Change data capture (CDC) records insert, update, and delete activity that applies to a SQL Server table. This makes the details of the changes available in an easily consumed relational format.

To enable CDC, run this;

-- COMMAND TO ENABLE CDC on the Database
EXEC sys.sp_cdc_enable_db
GO

Look under Database Name -> Tables -> System Tables

When a database is enabled for change data capture, the cdc schema, cdc user, metadata tables, and other system objects are created for the database. The cdc schema contains the change data capture metadata tables and, after source tables are enabled for change data capture, the individual change tables serve as a repository for change data. The cdc schema also contains associated system functions used to query for change data.

-- COMMAND TO DISABLE CDC on the Database
EXEC sys.sp_cdc_disable_db
GO

This will remove all CDC related objects.

How do I use it?

Our business requirements is to handle data changes in underlying relational database. My team members are mostly web developers and for them it’s no brainer. They can handle changes in code and write those changes to the tables. Yes, it’s doable but this will increase solution complexity and cost of the project. Budget is another limitation.

Microsoft SQL server offers CDC feature. Why not to leverage this feature and customize it to handle our situation.

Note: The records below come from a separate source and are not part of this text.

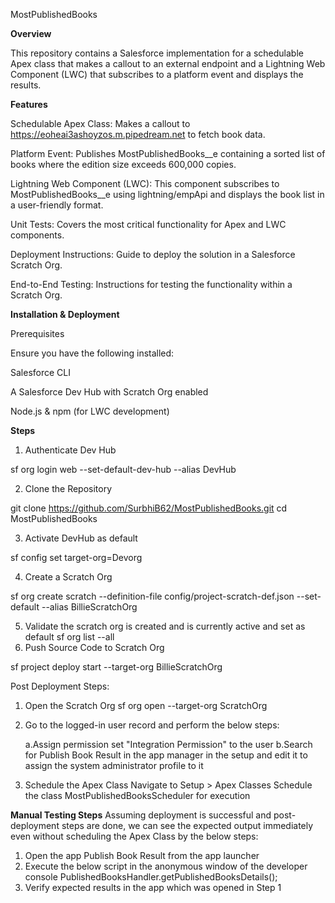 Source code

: MostPublishedBooks

**Overview**

This repository contains a Salesforce implementation for a schedulable Apex class that makes a callout to an external endpoint and a Lightning Web Component (LWC) that subscribes to a platform event and displays the results.

**Features**

Schedulable Apex Class: Makes a callout to https://eoheai3ashoyzos.m.pipedream.net to fetch book data.

Platform Event: Publishes MostPublishedBooks__e containing a sorted list of books where the edition size exceeds 600,000 copies.

Lightning Web Component (LWC): This component subscribes to MostPublishedBooks__e using lightning/empApi and displays the book list in a user-friendly format.

Unit Tests: Covers the most critical functionality for Apex and LWC components.

Deployment Instructions: Guide to deploy the solution in a Salesforce Scratch Org.

End-to-End Testing: Instructions for testing the functionality within a Scratch Org.

**Installation & Deployment**

Prerequisites

Ensure you have the following installed:

Salesforce CLI

A Salesforce Dev Hub with Scratch Org enabled

Node.js & npm (for LWC development)

**Steps**

1. Authenticate Dev Hub

sf org login web --set-default-dev-hub --alias DevHub

2. Clone the Repository

git clone https://github.com/SurbhiB62/MostPublishedBooks.git
cd MostPublishedBooks

3. Activate DevHub as default

sf config set target-org=Devorg 

4. Create a Scratch Org

sf org create scratch --definition-file config/project-scratch-def.json --set-default --alias BillieScratchOrg

5. Validate the scratch org is created and is currently active and set as default
   sf org list --all
6. Push Source Code to Scratch Org

sf project deploy start --target-org BillieScratchOrg


Post Deployment Steps:

1. Open the Scratch Org
sf org open --target-org ScratchOrg

2. Go to the logged-in user record and perform the below steps:
   
   
   a.Assign permission set "Integration Permission" to the user
   b.Search for Publish Book Result in the app manager in the setup and edit it to assign the system administrator profile to it



3. Schedule the Apex Class
Navigate to Setup > Apex Classes
Schedule the class MostPublishedBooksScheduler for execution




**Manual Testing Steps**
Assuming deployment is successful and post-deployment steps are done, we can see the expected output immediately even without scheduling the Apex Class by the below steps:

1. Open the app Publish Book Result from the app launcher
2. Execute the below script in the anonymous window of the developer console
   PublishedBooksHandler.getPublishedBooksDetails();
3. Verify expected results in the app which was opened in Step 1
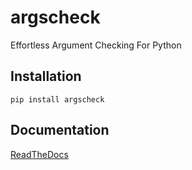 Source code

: # argscheck
Effortless Argument Checking For Python

## Installation

`pip install argscheck`

## Documentation

[ReadTheDocs](https://argscheck.readthedocs.io/en/latest/)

Here is a prototype for implementing this feature. I am assuming that a database already exists with “FM” schema, all tables has primary key and SQL Server Agent is running.

Follow these steps;

We need to enable CDC on all tables. Run this script to enable CDC;

USE FM
go
if exists(select 1 from sys.databases where name ='FM' and is_cdc_enabled =1)
EXEC sys.sp_cdc_disable_db

go
-- COMMAND TO ENABLE CDC on the Database
EXEC sys.sp_cdc_enable_db
GO

DECLARE @source_schema sysname, @source_name sysname

DECLARE #finstance CURSOR LOCAL fast_forward
FOR
	select table_name,TABLE_SCHEMA from information_schema.tables 
	where table_name in(
				select distinct table_name from INFORMATION_SCHEMA.KEY_COLUMN_USAGE where constraint_name like 'PK%')
				and table_schema ='FM'  and TABLE_NAME not in ('sysdiagrams')

OPEN #finstance
FETCH #finstance INTO @source_name,@source_schema
	
WHILE (@@fetch_status <> -1)
BEGIN
    print 'Schema is ' + @source_schema + ' , ' +  'Table Name is ' +@source_name 

	EXEC [sys].[sp_cdc_enable_table]
		@source_schema
		,@source_name
		,@role_name = NULL
		,@supports_net_changes = 1
			
	FETCH #finstance INTO @source_name,@source_schema
END
	
CLOSE #finstance
DEALLOCATE #finstance
GO

To test, Make sure Project Table is empty. Let’s test CDC;

SELECT * FROM [FM].[Project]
SELECT * FROM [cdc].[FM_Project_CT]

Add some records in Project Table;

INSERT [FM].[Project]
(ProjectTitle, ProjectStartDate, ProjectDescription)
VALUES
('kalpesh title', '6/1/2021', 'kalpesh big test')

Here is the result;

Make changes to the table;

UPDATE [FM].[Project]
SET 
	ProjectTitle = N'some other title',
	ProjectDescription = N'someones novel...'
WHERE ID = N'E90F6FD5-CCCA-EB11-ACB9-8CC84B4006DC'

Here is the result;

Great. I can see the feature works fine.

The developer can use following query to get complete picture;

SELECT 
	src.id, 
	Operation = CASE trgt.[__$operation]
		When 1 Then 'Delete'
		WHEN 2 Then 'Insert'
		WHEN 3 Then 'Update row before the change'
		WHEN 4 Then 'Update row after the change'
		ELSE 'Unknown'
	END,
	src.projectTitle sTitle, src.projectdescription sProjectDescription,
	trgt.projectTitle tTitle, trgt.projectdescription tProjectDescription
FROM [FM].[Project] src
JOIN [cdc].[FM_Project_CT] trgt on src.id = trgt.id

Here are the results;

A little bit explanation about tracking table;

When the feature is enabled on a table, the change table named cdc.<captured_instance>_CT is automatically created in the tracked database. The table contains a row for each insert and delete on the source table, and two rows for each update. The first one is identical to the row before the update, and the second one to the row after the update. To query the table, use the cdc.fn_cdc_get_all_changes and cdc.fn_cdc_get_net_changes functions

The first five columns contain the metadata necessary for the feature, the rest are the exact replica of the source table
__$start_lsn – the Log Sequence Number of the commited transaction. Every change committed in the same transaction has its own row in the change table, but the same __$start_lsn
__$end_lsn – the column is always NULL in SQL Server 2012, future compatibility is not guarantee
__$seqval – the sequence value used to order the row changes within a transaction
__$operation – indicates the change type made on the row

  1. Delete
  2. Insert
  3. Updated row before the change
  4. Updated row after the change

__$update_mask – similar to the update mask available in Change Tracking, a bit mask used to identify the ordinals of the modified columns

How do I customize this feature to work as per my requirements?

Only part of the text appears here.